Pertumbuhan bakteri Xoo pada medium agar selalu berwarna kuning dan
pertumbuhannya relatif lambat. Semua bakteri Xanthomonas bersifat patogenik
pada tanaman, dan hanya ditemukan berasosiasi dengan tanaman. Bakteri
biasanya masuk ke dalam inang melalui luka atau stomata, kemudian bakteri
menetap di jaringan xilem, berkembang biak dan menyebar keseluruh bagian
tanaman.penyakit ini dapat merusak klorofil daun, sehingga menyebabkan
penurunan kemampuan tanaman untuk melakukan fotosintesis. Jika serangan
terjadi pada awal pertanaman maka tanaman akan menjadi layu dan mati.
Sedangkan jika serangan terjadi pada fase pembungaan maka proses pengisian
gabah menjadi terganggu sehingga gabah tidak terisi penuh atau bahkan hampa
dan dapat menyebabkan kehilangan hasil mencapai 70% (Redy 1989).
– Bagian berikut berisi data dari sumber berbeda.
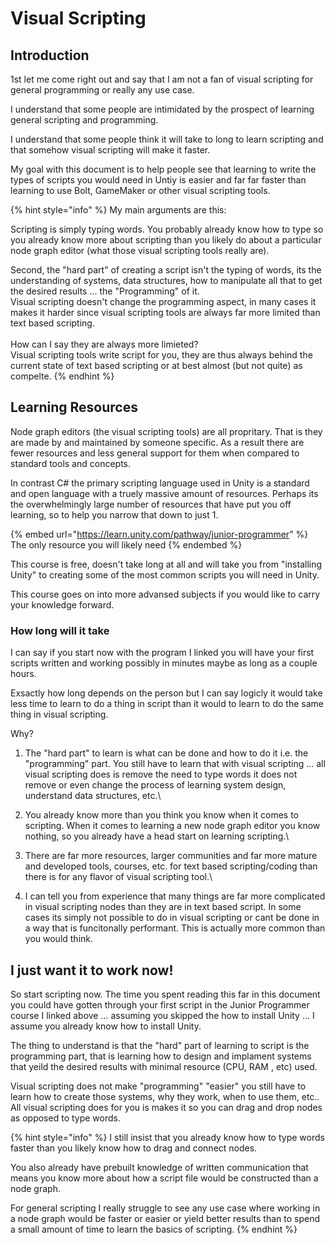 # Visual Scripting

## Introduction

1st let me come right out and say that I am not a fan of visual scripting for general programming or really any use case.&#x20;

I understand that some people are intimidated by the prospect of learning general scripting and programming.&#x20;

I understand that some people think it will take to long to learn scripting and that somehow visual scripting will make it faster.

My goal with this document is to help people see that learning to write the types of scripts you would need in Untiy is easier and far far faster than learning to use Bolt, GameMaker or other visual scripting tools.

{% hint style="info" %}
My main arguments are this:

Scripting is simply typing words. You probably already know how to type so you already know more about scripting than you likely do about a particular node graph editor (what those visual scripting tools really are).



Second, the "hard part" of creating a script isn't the typing of words, its the understanding of systems, data structures, how to manipulate all that to get the desired results ... the "Programming" of it.\
Visual scripting doesn't change the programming aspect, in many cases it makes it harder since visual scripting tools are always far more limited than text based scripting.\
\
How can I say they are always more limieted?\
Visual scripting tools write script for you, they are thus always behind the current state of text based scripting or at best almost (but not quite) as compelte.
{% endhint %}

## Learning Resources

Node graph editors (the visual scripting tools) are all propritary. That is they are made by and maintained by someone specific. As a result there are fewer resources and less general support for them when compared to standard tools and concepts.

In contrast C# the primary scripting language used in Unity is a standard and open language with a truely massive amount of resources. Perhaps its the overwhelmingly large number of resources that have put you off learning, so to help you narrow that down to just 1.

{% embed url="https://learn.unity.com/pathway/junior-programmer" %}
The only resource you will likely need
{% endembed %}

This course is free, doesn't take long at all and will take you from "installing Unity" to creating some of the most common scripts you will need in Unity.

This course goes on into more advansed subjects if you would like to carry your knowledge forward.

### How long will it take

I can say if you start now with the program I linked you will have your first scripts written and working possibly in minutes maybe as long as a couple hours.

Exsactly how long depends on the person but I can say logicly it would take less time to learn to do a thing in script than it would to learn to do the same thing in visual scripting.&#x20;

Why?

1. The "hard part" to learn is what can be done and how to do it i.e. the "programming" part. You still have to learn that with visual scripting ... all visual scripting does is remove the need to type words it does not remove or even change the process of learning system design, understand data structures, etc.\

2. You already know more than you think you know when it comes to scripting. When it comes to learning a new node graph editor you know nothing, so you already have a head start on learning scripting.\

3. There are far more resources, larger communities and far more mature and developed tools, courses, etc. for text based scripting/coding than there is for any flavor of visual scripting tool.\

4. I can tell you from experience that many things are far more complicated in visual scripting nodes than they are in text based script. In some cases its simply not possible to do in visual scripting or cant be done in a way that is funcitonally performant. This is actually more common than you would think.

## I just want it to work now!

So start scripting now. The time you spent reading this far in this document you could have gotten through your first script in the Junior Programmer course I linked above ... assuming you skipped the how to install Unity ... I assume you already know how to install Unity.

The thing to understand is that the "hard" part of learning to script is the programming part, that is learning how to design and implament systems that yeild the desired results with minimal resource (CPU, RAM , etc) used.

Visual scripting does not make "programming" "easier" you still have to learn how to create those systems, why they work, when to use them, etc.. All visual scripting does for you is makes it so you can drag and drop nodes as opposed to type words.&#x20;

{% hint style="info" %}
I still insist that you already know how to type words faster than you likely know how to drag and connect nodes.



You also already have prebuilt knowledge of written communication that means you know more about how a script file would be constructed than a node graph.



For general scripting I really struggle to see any use case where working in a node graph would be faster or easier or yield better results than to spend a small amount of time to learn the basics of scripting.&#x20;
{% endhint %}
Gejala penyakit HDB pada tanaman di persemaian, biasanya dicirikan oleh
warna menguning pada tepi daun yang tidak mudah diamati. Gejala yang
ditemukan pada fase pertumbuhan anakan sampai fase pemasakan adalah gejala
hawar (water soaked) sampai berupa garis kekuningan pada daun bendera. Gejala
mulai tampak pada ujung daun kemudian bertambah lebar, sampai menyebabkan
pinggir daun berombak. Selain itu, ditemukan juga eksudat bakteri berwarna susu
atau berupa tetes embun pada daun muda di pagi hari. Pada stadia perkembangan
gejala penyakit lebih lanjut, luka berubah warna mejadi kuning memutih.
Selanjutnya pada daun yang terinfeksi parah, warna daun cenderung menjadi abuabu disertai dengan munculnya jamur saprofit (Triny et al. 2011).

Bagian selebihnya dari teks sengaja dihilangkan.